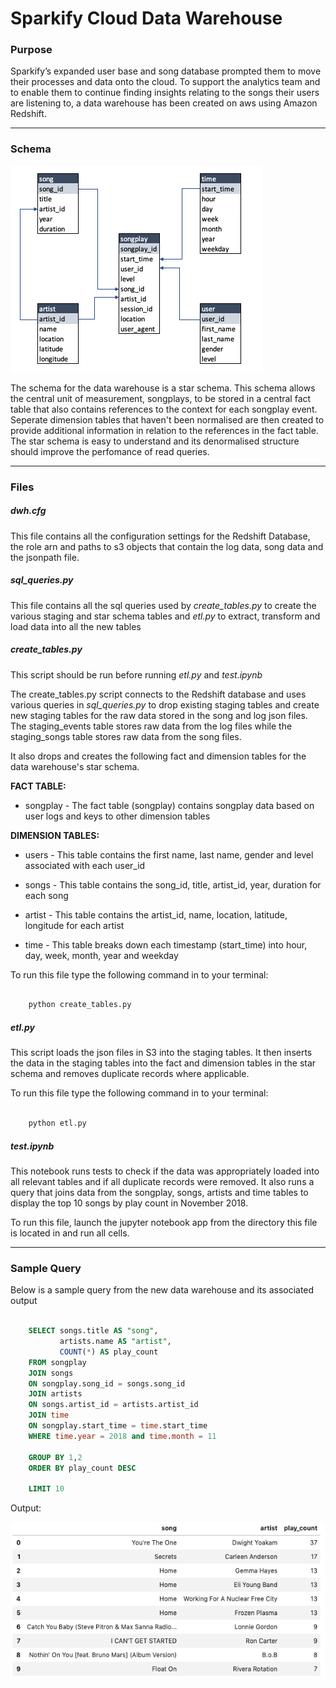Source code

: # Sparkify Cloud Data Warehouse

### Purpose

Sparkify’s expanded user base and song database prompted them to move their processes and data onto the cloud. To support the analytics team and to enable them to continue finding insights relating to the songs their users are listening to, a data warehouse has been created on aws using Amazon Redshift.

---
### Schema

![Star Schema](/star_schema.png)

The schema for the data warehouse is a star schema. This schema allows the central unit of measurement, songplays, to be stored in a central fact table that also contains references to the context for each songplay event. Seperate dimension tables that haven't been normalised are then created to provide additional information in relation to the references in the fact table. The star schema is easy to understand and its denormalised structure should improve the perfomance of read queries.

---

### Files

##### *dwh.cfg*

This file contains all the configuration settings for the Redshift Database, the role arn and paths to s3 objects that contain the log data, song data and the jsonpath file.

##### *sql_queries.py*

This file contains all the sql queries used by *create_tables.py* to create the various staging and star schema tables and *etl.py* to extract, transform and load data into all the new tables

##### *create_tables.py*

This script should be run before running *etl.py* and *test.ipynb*

The create_tables.py script connects to the Redshift database and uses various queries in *sql_queries.py* to drop existing staging tables and create new staging tables for the raw data stored in the song and log json files. The staging_events table stores raw data from the log files while the staging_songs table stores raw data from the song files.

It also drops and creates the following fact and dimension tables for the data warehouse's star schema.

**FACT TABLE:**

* songplay - The fact table (songplay) contains songplay data based on user logs and keys to other dimension tables

**DIMENSION TABLES:**

* users - This table contains the first name, last name, gender and level associated with each user_id

* songs - This table contains the song_id, title, artist_id, year, duration for each song

* artist - This table contains the artist_id, name, location, latitude, longitude for each artist

* time - This table breaks down each timestamp (start_time) into hour, day, week, month, year and weekday

To run this file type the following command in to your terminal:

```python

    python create_tables.py

```

##### *etl.py*

This script loads the json files in S3 into the staging tables. It then inserts the data in the staging tables into the fact and dimension tables in the star schema and removes duplicate records where applicable.

To run this file type the following command in to your terminal:

```python

    python etl.py

```

##### *test.ipynb*

This notebook runs tests to check if the data was appropriately loaded into all relevant tables and if all duplicate records were removed. It also runs a query that joins data from the songplay, songs, artists and time tables to display the top 10 songs by play count in November 2018.

To run this file, launch the jupyter notebook app from the directory this file is located in and run all cells.

---

### Sample Query

Below is a sample query from the new data warehouse and its associated output

```sql

    SELECT songs.title AS "song",
           artists.name AS "artist",
           COUNT(*) AS play_count
    FROM songplay
    JOIN songs
    ON songplay.song_id = songs.song_id
    JOIN artists
    ON songs.artist_id = artists.artist_id
    JOIN time
    ON songplay.start_time = time.start_time
    WHERE time.year = 2018 and time.month = 11

    GROUP BY 1,2
    ORDER BY play_count DESC

    LIMIT 10

```
Output:

![Query Output](/query_output.png)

TASK ITEM
Would you retype the listing above exactly, omitting its pictures?

ANSWER
Source code

: # Sparkify Cloud Data Warehouse

### Purpose

Sparkify’s expanded user base and song database prompted them to move their processes and data onto the cloud. To support the analytics team and to enable them to continue finding insights relating to the songs their users are listening to, a data warehouse has been created on aws using Amazon Redshift.

---
### Schema

![Star Schema](/star_schema.png)

The schema for the data warehouse is a star schema. This schema allows the central unit of measurement, songplays, to be stored in a central fact table that also contains references to the context for each songplay event. Seperate dimension tables that haven't been normalised are then created to provide additional information in relation to the references in the fact table. The star schema is easy to understand and its denormalised structure should improve the perfomance of read queries.

---

### Files

##### *dwh.cfg*

This file contains all the configuration settings for the Redshift Database, the role arn and paths to s3 objects that contain the log data, song data and the jsonpath file.

##### *sql_queries.py*

This file contains all the sql queries used by *create_tables.py* to create the various staging and star schema tables and *etl.py* to extract, transform and load data into all the new tables

##### *create_tables.py*

This script should be run before running *etl.py* and *test.ipynb*

The create_tables.py script connects to the Redshift database and uses various queries in *sql_queries.py* to drop existing staging tables and create new staging tables for the raw data stored in the song and log json files. The staging_events table stores raw data from the log files while the staging_songs table stores raw data from the song files.

It also drops and creates the following fact and dimension tables for the data warehouse's star schema.

**FACT TABLE:**

* songplay - The fact table (songplay) contains songplay data based on user logs and keys to other dimension tables

**DIMENSION TABLES:**

* users - This table contains the first name, last name, gender and level associated with each user_id

* songs - This table contains the song_id, title, artist_id, year, duration for each song

* artist - This table contains the artist_id, name, location, latitude, longitude for each artist

* time - This table breaks down each timestamp (start_time) into hour, day, week, month, year and weekday

To run this file type the following command in to your terminal:

```python

    python create_tables.py

```

##### *etl.py*

This script loads the json files in S3 into the staging tables. It then inserts the data in the staging tables into the fact and dimension tables in the star schema and removes duplicate records where applicable.

To run this file type the following command in to your terminal:

```python

    python etl.py

```

##### *test.ipynb*

This notebook runs tests to check if the data was appropriately loaded into all relevant tables and if all duplicate records were removed. It also runs a query that joins data from the songplay, songs, artists and time tables to display the top 10 songs by play count in November 2018.

To run this file, launch the jupyter notebook app from the directory this file is located in and run all cells.

---

### Sample Query

Below is a sample query from the new data warehouse and its associated output

```sql

    SELECT songs.title AS "song",
           artists.name AS "artist",
           COUNT(*) AS play_count
    FROM songplay
    JOIN songs
    ON songplay.song_id = songs.song_id
    JOIN artists
    ON songs.artist_id = artists.artist_id
    JOIN time
    ON songplay.start_time = time.start_time
    WHERE time.year = 2018 and time.month = 11

    GROUP BY 1,2
    ORDER BY play_count DESC

    LIMIT 10

```
Output:

![Query Output](/query_output.png)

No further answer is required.